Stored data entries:
--- START ---

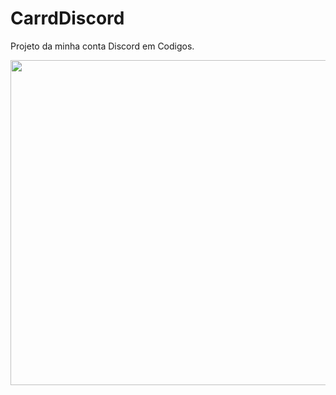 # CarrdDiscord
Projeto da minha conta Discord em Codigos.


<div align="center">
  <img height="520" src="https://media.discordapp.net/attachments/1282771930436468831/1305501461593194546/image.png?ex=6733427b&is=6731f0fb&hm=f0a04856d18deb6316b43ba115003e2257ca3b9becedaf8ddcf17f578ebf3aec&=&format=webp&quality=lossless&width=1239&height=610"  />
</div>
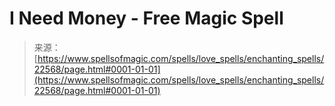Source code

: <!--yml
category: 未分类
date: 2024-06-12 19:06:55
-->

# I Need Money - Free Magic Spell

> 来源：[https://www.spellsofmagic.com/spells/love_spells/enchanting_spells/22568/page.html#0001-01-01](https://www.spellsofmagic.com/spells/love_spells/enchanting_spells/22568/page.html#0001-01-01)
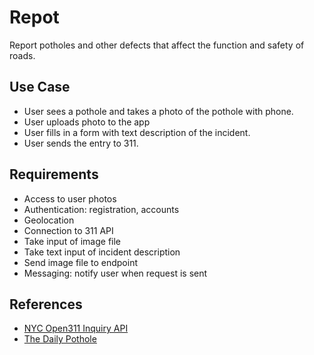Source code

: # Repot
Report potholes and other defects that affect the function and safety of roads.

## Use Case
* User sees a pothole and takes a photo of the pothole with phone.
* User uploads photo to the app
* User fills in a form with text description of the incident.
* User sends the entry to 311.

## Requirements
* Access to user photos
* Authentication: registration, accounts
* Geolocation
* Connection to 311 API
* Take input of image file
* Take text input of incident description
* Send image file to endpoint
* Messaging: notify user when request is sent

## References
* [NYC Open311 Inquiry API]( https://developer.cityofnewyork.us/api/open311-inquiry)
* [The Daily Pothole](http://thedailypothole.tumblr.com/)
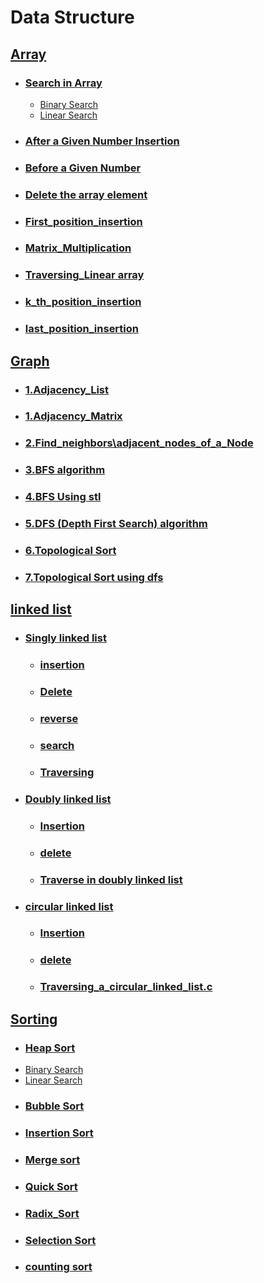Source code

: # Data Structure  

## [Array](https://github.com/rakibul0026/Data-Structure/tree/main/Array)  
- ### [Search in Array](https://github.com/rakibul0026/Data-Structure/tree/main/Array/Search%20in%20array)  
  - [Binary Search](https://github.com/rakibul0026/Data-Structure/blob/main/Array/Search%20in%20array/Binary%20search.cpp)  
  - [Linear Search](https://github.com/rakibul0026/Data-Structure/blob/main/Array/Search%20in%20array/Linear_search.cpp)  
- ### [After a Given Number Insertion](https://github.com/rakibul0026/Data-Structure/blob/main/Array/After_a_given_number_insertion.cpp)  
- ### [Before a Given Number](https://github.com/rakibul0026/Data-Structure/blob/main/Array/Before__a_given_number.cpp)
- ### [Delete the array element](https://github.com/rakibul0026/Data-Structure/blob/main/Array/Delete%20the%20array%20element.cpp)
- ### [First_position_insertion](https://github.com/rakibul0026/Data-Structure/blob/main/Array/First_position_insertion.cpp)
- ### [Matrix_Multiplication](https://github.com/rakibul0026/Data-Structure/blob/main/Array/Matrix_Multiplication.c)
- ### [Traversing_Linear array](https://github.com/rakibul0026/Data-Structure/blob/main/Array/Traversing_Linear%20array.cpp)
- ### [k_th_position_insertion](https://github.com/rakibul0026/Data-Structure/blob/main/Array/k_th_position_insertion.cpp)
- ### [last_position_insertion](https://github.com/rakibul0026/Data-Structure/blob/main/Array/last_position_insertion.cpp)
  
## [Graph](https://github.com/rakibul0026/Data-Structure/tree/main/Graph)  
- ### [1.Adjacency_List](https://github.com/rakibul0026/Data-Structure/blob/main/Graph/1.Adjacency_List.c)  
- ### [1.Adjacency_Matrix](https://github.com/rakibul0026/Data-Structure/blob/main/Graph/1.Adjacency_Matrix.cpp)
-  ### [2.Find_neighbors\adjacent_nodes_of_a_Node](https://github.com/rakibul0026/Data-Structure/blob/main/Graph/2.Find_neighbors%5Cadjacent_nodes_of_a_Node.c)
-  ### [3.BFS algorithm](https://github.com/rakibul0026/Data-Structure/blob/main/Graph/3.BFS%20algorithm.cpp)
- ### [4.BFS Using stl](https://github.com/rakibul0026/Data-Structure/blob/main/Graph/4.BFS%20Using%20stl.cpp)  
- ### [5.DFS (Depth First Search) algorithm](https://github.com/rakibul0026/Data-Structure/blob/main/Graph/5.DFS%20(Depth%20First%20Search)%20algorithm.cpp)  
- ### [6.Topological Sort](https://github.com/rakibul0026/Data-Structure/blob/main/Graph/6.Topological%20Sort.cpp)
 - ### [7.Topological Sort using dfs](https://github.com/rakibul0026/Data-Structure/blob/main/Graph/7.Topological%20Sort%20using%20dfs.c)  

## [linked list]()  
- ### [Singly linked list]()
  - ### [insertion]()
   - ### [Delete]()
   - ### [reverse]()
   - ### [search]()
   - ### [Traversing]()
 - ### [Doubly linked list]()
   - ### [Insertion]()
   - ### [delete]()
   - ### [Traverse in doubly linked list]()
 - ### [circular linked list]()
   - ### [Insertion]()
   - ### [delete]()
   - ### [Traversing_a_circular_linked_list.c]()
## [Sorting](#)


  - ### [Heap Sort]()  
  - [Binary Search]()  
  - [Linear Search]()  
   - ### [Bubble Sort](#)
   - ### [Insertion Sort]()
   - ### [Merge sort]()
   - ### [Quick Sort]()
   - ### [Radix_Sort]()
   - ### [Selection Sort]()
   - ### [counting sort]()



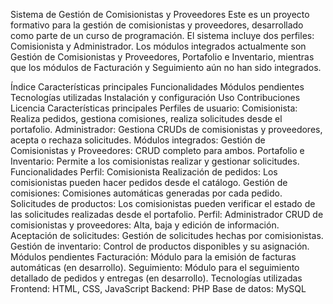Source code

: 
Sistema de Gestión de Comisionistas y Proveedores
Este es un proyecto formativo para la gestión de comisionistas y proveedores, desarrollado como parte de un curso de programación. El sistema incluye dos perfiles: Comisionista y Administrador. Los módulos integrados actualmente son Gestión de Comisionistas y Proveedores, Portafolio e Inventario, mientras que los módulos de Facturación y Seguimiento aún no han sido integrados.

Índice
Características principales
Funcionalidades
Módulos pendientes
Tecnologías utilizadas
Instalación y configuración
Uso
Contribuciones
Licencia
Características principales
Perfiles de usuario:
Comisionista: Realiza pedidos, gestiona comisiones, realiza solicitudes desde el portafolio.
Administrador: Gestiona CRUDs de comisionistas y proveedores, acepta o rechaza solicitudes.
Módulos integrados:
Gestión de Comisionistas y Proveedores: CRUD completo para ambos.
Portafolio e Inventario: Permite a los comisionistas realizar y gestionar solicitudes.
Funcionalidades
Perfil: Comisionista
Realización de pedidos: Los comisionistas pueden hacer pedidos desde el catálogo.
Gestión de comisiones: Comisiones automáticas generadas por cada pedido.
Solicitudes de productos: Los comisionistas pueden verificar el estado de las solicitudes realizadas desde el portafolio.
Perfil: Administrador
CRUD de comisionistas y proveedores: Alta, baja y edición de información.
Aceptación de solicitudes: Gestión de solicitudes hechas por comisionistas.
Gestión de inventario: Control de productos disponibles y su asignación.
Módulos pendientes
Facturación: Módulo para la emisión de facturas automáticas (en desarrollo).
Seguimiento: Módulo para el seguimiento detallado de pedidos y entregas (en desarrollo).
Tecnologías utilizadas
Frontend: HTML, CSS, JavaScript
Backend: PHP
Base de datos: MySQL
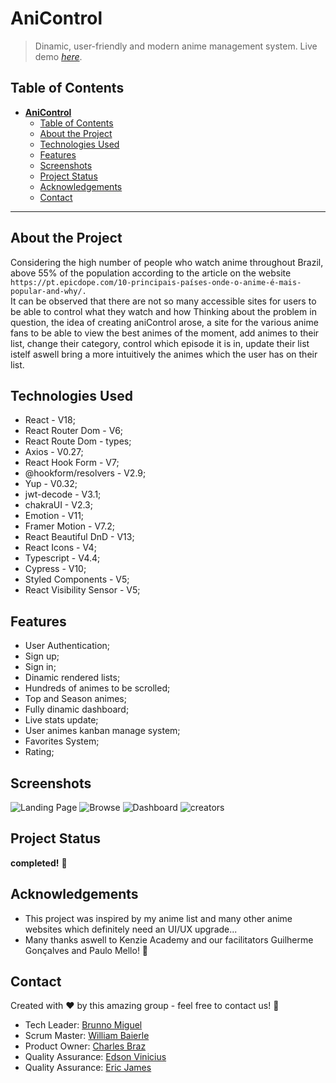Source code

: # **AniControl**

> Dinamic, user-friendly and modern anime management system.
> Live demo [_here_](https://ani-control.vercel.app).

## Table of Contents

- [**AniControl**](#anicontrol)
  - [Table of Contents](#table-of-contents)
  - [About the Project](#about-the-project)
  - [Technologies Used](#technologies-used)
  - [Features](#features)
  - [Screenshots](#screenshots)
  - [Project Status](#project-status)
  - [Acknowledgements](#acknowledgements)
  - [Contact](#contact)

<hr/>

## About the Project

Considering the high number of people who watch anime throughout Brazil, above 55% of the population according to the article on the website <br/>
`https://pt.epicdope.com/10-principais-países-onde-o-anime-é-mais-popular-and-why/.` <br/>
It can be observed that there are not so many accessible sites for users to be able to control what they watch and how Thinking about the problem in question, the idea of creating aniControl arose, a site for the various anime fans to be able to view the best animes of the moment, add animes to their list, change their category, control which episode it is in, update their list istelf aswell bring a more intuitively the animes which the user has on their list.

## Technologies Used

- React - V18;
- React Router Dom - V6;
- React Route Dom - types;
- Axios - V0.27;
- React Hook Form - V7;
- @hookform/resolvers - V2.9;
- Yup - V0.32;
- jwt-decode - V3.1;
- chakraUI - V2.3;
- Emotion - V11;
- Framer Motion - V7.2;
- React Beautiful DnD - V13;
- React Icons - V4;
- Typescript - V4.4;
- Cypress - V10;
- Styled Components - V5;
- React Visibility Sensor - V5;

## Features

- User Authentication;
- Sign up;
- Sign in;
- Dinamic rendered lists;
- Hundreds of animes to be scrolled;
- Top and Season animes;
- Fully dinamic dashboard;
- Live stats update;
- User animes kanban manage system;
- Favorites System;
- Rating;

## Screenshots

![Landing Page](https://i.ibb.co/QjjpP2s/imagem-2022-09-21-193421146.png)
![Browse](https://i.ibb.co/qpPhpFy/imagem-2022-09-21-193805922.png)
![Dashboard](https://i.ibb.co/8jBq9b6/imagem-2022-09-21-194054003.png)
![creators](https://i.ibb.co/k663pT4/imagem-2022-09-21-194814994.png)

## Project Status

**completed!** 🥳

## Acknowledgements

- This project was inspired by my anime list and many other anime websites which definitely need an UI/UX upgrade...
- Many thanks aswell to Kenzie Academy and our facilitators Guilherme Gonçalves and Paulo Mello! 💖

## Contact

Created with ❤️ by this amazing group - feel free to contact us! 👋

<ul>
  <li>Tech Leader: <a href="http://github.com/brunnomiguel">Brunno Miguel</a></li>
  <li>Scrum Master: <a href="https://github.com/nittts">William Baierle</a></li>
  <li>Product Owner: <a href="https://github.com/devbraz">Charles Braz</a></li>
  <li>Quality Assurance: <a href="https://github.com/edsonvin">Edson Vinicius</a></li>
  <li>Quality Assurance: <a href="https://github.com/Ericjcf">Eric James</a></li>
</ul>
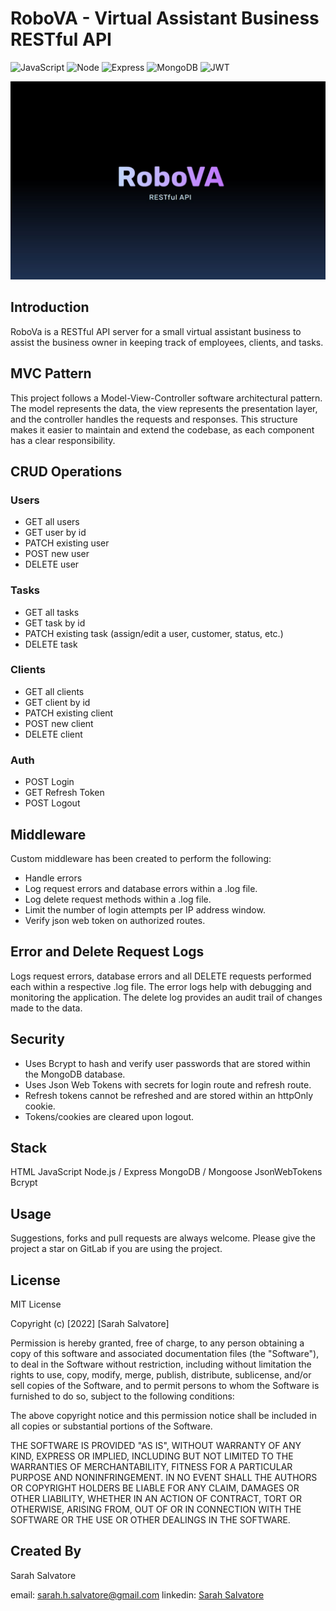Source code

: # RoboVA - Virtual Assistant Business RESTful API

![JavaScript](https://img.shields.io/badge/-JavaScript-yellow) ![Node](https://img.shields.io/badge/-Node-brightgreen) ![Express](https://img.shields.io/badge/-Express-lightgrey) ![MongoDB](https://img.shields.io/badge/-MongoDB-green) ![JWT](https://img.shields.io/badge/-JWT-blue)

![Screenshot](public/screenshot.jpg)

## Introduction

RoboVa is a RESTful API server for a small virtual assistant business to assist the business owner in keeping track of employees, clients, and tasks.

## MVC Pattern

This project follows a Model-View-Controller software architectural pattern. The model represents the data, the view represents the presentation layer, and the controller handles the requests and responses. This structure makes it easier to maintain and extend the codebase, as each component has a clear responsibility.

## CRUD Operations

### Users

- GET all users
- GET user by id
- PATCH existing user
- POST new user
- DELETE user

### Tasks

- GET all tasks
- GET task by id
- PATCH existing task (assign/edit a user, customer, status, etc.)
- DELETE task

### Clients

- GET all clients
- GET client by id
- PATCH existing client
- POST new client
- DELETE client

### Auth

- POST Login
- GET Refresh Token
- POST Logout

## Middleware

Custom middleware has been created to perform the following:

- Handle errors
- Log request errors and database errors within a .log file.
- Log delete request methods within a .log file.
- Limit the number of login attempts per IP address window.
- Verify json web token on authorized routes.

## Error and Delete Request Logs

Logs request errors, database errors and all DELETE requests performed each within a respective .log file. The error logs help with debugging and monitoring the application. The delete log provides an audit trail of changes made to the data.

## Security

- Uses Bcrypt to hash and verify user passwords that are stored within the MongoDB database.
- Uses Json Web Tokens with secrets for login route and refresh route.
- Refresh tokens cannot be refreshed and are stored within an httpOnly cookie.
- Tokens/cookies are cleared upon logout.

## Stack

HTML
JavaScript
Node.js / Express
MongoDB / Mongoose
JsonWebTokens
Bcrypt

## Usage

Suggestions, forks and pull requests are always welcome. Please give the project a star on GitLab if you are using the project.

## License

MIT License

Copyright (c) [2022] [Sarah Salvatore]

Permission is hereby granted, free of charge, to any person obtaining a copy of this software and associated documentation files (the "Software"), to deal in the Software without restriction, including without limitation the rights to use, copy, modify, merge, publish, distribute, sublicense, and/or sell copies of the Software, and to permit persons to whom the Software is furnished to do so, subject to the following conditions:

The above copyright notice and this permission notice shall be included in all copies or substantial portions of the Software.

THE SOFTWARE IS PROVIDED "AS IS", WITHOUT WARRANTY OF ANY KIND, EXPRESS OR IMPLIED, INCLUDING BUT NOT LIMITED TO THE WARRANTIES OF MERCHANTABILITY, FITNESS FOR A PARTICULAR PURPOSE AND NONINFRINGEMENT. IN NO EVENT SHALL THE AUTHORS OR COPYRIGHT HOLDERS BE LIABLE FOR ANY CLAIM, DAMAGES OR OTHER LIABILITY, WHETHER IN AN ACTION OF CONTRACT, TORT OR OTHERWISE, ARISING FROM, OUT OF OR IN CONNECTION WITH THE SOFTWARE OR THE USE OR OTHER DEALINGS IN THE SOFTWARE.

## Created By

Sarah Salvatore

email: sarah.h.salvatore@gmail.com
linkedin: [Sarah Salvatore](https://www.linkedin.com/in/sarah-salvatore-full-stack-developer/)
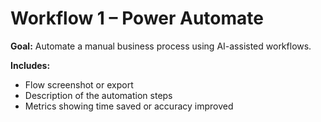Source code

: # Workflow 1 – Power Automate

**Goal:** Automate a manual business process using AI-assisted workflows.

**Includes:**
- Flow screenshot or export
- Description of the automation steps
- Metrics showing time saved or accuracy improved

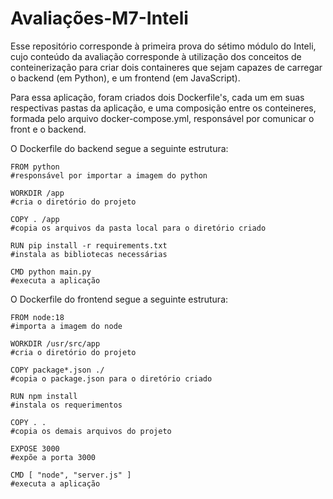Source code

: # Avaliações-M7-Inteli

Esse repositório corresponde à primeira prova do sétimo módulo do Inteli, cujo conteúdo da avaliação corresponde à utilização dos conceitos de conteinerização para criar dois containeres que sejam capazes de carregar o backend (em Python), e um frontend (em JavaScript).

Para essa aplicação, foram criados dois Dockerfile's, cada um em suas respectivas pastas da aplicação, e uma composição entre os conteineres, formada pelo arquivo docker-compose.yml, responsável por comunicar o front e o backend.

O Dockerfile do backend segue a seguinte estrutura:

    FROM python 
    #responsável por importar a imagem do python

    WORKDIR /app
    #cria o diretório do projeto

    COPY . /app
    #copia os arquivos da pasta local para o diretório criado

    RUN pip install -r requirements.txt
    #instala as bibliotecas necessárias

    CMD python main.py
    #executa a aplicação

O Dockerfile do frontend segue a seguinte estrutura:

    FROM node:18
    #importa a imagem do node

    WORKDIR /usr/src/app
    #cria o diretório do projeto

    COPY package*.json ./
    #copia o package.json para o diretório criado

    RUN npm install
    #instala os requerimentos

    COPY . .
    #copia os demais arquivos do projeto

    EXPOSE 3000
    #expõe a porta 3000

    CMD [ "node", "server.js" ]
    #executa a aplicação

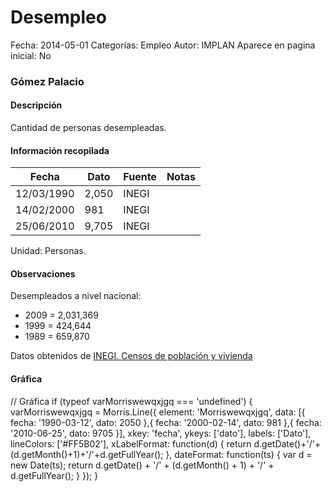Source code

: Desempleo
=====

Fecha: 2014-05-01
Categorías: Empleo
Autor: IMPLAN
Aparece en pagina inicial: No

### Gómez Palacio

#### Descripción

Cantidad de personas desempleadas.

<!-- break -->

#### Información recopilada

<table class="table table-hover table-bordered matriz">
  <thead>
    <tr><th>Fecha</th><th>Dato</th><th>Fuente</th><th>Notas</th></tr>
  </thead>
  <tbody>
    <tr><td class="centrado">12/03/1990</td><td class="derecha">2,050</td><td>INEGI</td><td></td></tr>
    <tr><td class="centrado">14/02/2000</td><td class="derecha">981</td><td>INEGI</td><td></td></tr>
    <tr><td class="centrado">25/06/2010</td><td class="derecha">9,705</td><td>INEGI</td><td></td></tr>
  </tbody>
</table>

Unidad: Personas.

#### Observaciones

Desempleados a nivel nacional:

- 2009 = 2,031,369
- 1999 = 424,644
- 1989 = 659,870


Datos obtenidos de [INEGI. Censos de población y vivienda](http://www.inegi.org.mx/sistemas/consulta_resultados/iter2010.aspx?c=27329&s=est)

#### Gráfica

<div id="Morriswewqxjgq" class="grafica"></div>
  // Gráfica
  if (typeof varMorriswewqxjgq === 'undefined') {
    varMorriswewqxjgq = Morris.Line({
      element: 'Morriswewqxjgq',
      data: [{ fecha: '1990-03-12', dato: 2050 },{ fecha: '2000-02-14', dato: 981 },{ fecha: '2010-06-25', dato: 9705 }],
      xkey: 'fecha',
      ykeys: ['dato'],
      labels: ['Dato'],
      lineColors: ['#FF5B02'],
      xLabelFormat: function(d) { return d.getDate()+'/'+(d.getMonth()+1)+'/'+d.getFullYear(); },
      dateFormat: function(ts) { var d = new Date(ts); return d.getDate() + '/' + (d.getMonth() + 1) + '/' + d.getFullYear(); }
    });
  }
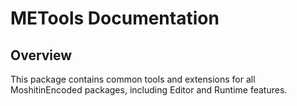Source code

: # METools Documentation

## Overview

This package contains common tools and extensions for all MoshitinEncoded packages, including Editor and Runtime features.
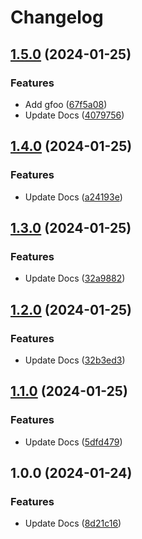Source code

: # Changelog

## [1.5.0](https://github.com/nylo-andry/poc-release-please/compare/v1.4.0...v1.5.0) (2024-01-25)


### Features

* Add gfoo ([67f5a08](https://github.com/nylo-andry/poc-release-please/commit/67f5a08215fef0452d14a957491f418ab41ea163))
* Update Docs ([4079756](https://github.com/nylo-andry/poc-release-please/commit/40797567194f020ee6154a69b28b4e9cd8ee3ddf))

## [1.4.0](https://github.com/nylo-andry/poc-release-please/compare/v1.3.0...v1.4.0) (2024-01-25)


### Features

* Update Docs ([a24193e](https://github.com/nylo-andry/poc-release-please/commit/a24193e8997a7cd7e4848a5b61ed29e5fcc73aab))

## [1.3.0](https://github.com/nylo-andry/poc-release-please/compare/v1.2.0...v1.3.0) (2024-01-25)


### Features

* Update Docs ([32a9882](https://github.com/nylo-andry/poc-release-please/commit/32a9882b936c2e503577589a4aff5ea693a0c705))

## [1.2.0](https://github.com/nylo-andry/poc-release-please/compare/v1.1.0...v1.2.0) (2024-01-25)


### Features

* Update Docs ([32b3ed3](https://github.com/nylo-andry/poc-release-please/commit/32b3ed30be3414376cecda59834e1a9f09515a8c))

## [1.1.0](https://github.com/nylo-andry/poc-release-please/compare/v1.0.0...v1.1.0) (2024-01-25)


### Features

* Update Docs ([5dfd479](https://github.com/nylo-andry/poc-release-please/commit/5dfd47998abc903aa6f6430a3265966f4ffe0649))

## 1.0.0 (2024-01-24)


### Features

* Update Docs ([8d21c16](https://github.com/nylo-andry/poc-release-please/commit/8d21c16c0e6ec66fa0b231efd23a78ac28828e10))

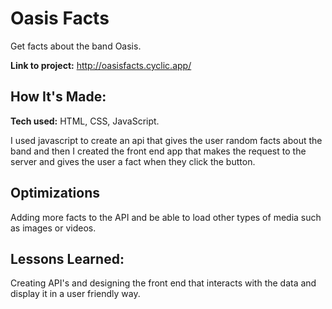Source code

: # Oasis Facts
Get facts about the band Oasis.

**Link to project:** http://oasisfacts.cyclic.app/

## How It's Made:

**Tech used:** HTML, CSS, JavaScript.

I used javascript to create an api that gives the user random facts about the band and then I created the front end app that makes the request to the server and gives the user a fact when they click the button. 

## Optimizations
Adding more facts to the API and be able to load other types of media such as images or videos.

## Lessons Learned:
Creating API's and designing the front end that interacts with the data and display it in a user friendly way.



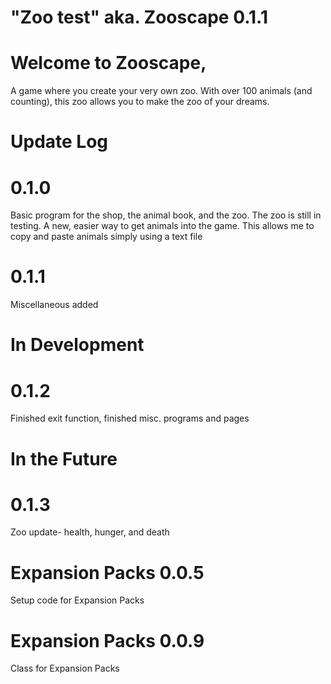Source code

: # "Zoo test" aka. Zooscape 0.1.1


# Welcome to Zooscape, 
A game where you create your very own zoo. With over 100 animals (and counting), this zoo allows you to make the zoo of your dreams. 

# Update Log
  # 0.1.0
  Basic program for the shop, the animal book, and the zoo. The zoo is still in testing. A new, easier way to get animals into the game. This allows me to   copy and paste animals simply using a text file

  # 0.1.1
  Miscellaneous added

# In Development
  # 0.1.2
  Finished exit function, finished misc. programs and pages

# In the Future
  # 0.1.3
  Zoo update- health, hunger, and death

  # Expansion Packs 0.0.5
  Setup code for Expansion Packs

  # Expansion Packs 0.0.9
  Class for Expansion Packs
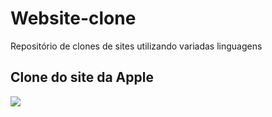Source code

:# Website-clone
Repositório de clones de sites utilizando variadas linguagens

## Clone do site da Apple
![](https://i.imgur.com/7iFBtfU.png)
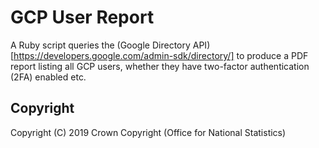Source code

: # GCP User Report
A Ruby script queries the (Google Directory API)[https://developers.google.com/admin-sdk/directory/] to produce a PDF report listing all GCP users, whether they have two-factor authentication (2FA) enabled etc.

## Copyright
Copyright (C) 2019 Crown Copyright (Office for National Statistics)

--- END ---

→ **WHAT YOU WILL DO**:
Please copy, exactly and with nothing else, the lines above beginning at the line that has "- Cypress - V10;" and ending with the line that has "- This project".

→ **REPLY TO THE EXERCISE**:
- Cypress - V10;
- Styled Components - V5;
- React Visibility Sensor - V5;

## Features

- User Authentication;
- Sign up;
- Sign in;
- Dinamic rendered lists;
- Hundreds of animes to be scrolled;
- Top and Season animes;
- Fully dinamic dashboard;
- Live stats update;
- User animes kanban manage system;
- Favorites System;
- Rating;

## Screenshots

![Landing Page](https://i.ibb.co/QjjpP2s/imagem-2022-09-21-193421146.png)
![Browse](https://i.ibb.co/qpPhpFy/imagem-2022-09-21-193805922.png)
![Dashboard](https://i.ibb.co/8jBq9b6/imagem-2022-09-21-194054003.png)
![creators](https://i.ibb.co/k663pT4/imagem-2022-09-21-194814994.png)

## Project Status

**completed!** 🥳

## Acknowledgements

- This project was inspired by my anime list and many other anime websites which definitely need an UI/UX upgrade...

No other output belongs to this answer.